Berdasarkan fungsinya, penganggaran pemerintah mempunyai tiga fungsi utama yaitu:
1. Stabilitas fiskal makro,
2. Alokasi sumber daya sesuai prioritas, dan
3. Pemanfaatan anggaran secara efektif dan efisien.
Untuk mencapai tujuan penganggaran ini, dilakukan dengan tiga pendekatan baru dalam
penyusunan sistem penganggaran yaitu:
1. Penerapan kerangka pengeluaran jangka menengah. Kerangka pengeluaran jangka menengah digunakan
untuk mencapai disiplin fiskal secara berkelanjutan. Kementerian negara/lembaga mengajukan usulan
anggaran untuk membiayai program dan kegiatan dalam tahun anggaran yang direncanakan dan
menyampaikan prakiraan maju yang merupakan implikasi kebutuhan dana untuk pelaksanaan program
dan kegiatan tersebut pada tahun berikutnya. Prakiraan maju yang diusulkan kementerian
negara/lembaga disetujui oleh presiden dalam keputusan presiden tentang rincian APBN untuk menjadi
dasar bagi penyusunan usulan anggaran kementerian negara/lembaga pada tahun anggaran berikutnya
setelah tahun anggaran yang sedang disusun.
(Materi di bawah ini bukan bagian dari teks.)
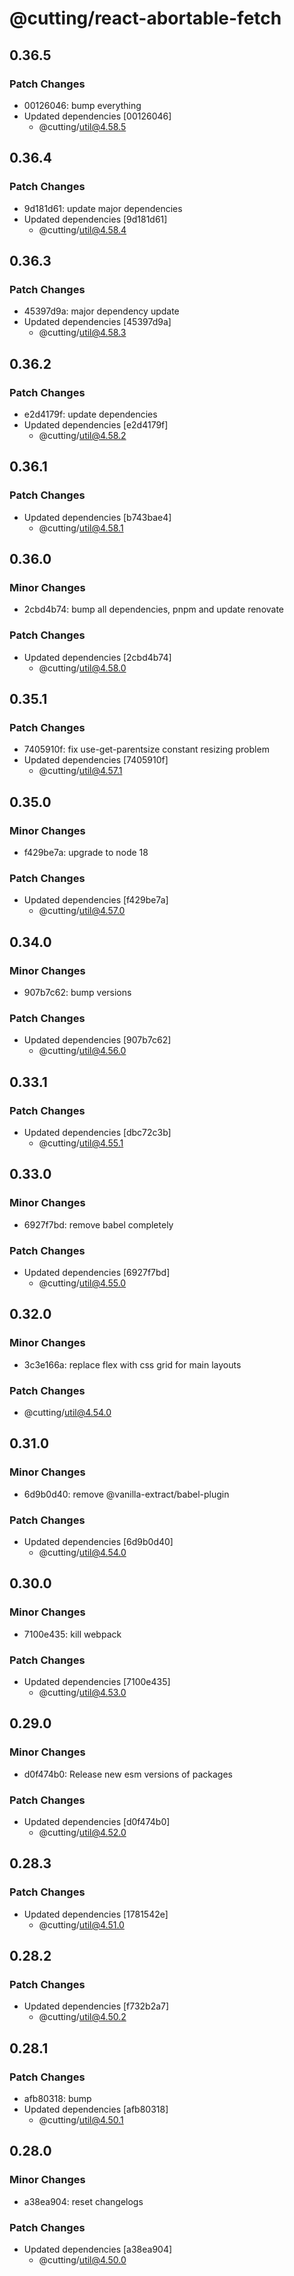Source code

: # @cutting/react-abortable-fetch

## 0.36.5

### Patch Changes

- 00126046: bump everything
- Updated dependencies [00126046]
  - @cutting/util@4.58.5

## 0.36.4

### Patch Changes

- 9d181d61: update major dependencies
- Updated dependencies [9d181d61]
  - @cutting/util@4.58.4

## 0.36.3

### Patch Changes

- 45397d9a: major dependency update
- Updated dependencies [45397d9a]
  - @cutting/util@4.58.3

## 0.36.2

### Patch Changes

- e2d4179f: update dependencies
- Updated dependencies [e2d4179f]
  - @cutting/util@4.58.2

## 0.36.1

### Patch Changes

- Updated dependencies [b743bae4]
  - @cutting/util@4.58.1

## 0.36.0

### Minor Changes

- 2cbd4b74: bump all dependencies, pnpm and update renovate

### Patch Changes

- Updated dependencies [2cbd4b74]
  - @cutting/util@4.58.0

## 0.35.1

### Patch Changes

- 7405910f: fix use-get-parentsize constant resizing problem
- Updated dependencies [7405910f]
  - @cutting/util@4.57.1

## 0.35.0

### Minor Changes

- f429be7a: upgrade to node 18

### Patch Changes

- Updated dependencies [f429be7a]
  - @cutting/util@4.57.0

## 0.34.0

### Minor Changes

- 907b7c62: bump versions

### Patch Changes

- Updated dependencies [907b7c62]
  - @cutting/util@4.56.0

## 0.33.1

### Patch Changes

- Updated dependencies [dbc72c3b]
  - @cutting/util@4.55.1

## 0.33.0

### Minor Changes

- 6927f7bd: remove babel completely

### Patch Changes

- Updated dependencies [6927f7bd]
  - @cutting/util@4.55.0

## 0.32.0

### Minor Changes

- 3c3e166a: replace flex with css grid for main layouts

### Patch Changes

- @cutting/util@4.54.0

## 0.31.0

### Minor Changes

- 6d9b0d40: remove @vanilla-extract/babel-plugin

### Patch Changes

- Updated dependencies [6d9b0d40]
  - @cutting/util@4.54.0

## 0.30.0

### Minor Changes

- 7100e435: kill webpack

### Patch Changes

- Updated dependencies [7100e435]
  - @cutting/util@4.53.0

## 0.29.0

### Minor Changes

- d0f474b0: Release new esm versions of packages

### Patch Changes

- Updated dependencies [d0f474b0]
  - @cutting/util@4.52.0

## 0.28.3

### Patch Changes

- Updated dependencies [1781542e]
  - @cutting/util@4.51.0

## 0.28.2

### Patch Changes

- Updated dependencies [f732b2a7]
  - @cutting/util@4.50.2

## 0.28.1

### Patch Changes

- afb80318: bump
- Updated dependencies [afb80318]
  - @cutting/util@4.50.1

## 0.28.0

### Minor Changes

- a38ea904: reset changelogs

### Patch Changes

- Updated dependencies [a38ea904]
  - @cutting/util@4.50.0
2. Penerapan penganggaran terpadu. Penyusunan anggaran terpadu dilakukan dengan mengintegrasikan
seluruh proses perencanaan dan penganggaran di lingkungan kementerian negara/lembaga untuk
menghasilkan dokumen Rencana Kerja dan Anggaran Kementerian Negara/Lembaga (RKA-KL) dengan
klasifikasi anggaran belanja menurut organisasi, fungsi, program, kegiatan, dan jenis belanja.
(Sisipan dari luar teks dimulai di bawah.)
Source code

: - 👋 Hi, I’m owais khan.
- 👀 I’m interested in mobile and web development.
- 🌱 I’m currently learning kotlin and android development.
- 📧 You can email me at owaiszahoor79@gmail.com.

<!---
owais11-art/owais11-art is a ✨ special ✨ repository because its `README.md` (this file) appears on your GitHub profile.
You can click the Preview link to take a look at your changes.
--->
3. Penerapan penganggaran berbasis kinerja (ABK). Penerapan penyusunan anggaran berbasis kinerja
menekankan pada ketersediaan rencana kerja yang benar-benar mencerminkan komitmen kementerian
negara/lembaga sebagai bagian dari proses penganggaran. Penyusunan Anggaran Berbasis Kinerja
dilakukan dengan memperhatikan keterkaitan antara pendanaan dengan keluaran dan hasil yang
diharapkan, termasuk efisiensi dalam pencapaian hasil dan keluaran tersebut. Dalam penyusunan
anggaran berbasis kinerja diperlukan indikator kinerja, standar biaya, dan evaluasi kinerja dari setiap
program dan jenis kegiatan. Tingkat kegiatan yang direncanakan dan standar biaya yang ditetapkan pada
awal siklus tahunan penyusunan anggaran menjadi dasar dalam menentukan anggaran untuk tahun
anggaran yang direncanakan dan prakiraan maju bagi program yang bersangkutan. Standar biaya, baik
yang bersifat umum maupun yang bersifat khusus bagi pemerintah pusat, ditetapkan oleh menteri
keuangan setelah berkoordinasi dengan kementerian negara/lembaga terkait. Pengaturan mengenai
pengukuran kinerja, evaluasi kinerja kegiatan, dan evaluasi kinerja program adalah sebagai berikut:
a. Dalam rangka penerapan anggaran berbasis kinerja, kementerian negara/lembaga melaksanakan
pengukuran kinerja.
b. Kementerian negara/lembaga melakukan evaluasi kinerja kegiatan satuan kerja kementerian
negara/lembaga setiap tahun berdasarkan sasaran dan/atau standar kinerja kegiatan yang telah
ditetapkan sebagai umpan balik bagi penyusunan RKA-KL tahun berikutnya.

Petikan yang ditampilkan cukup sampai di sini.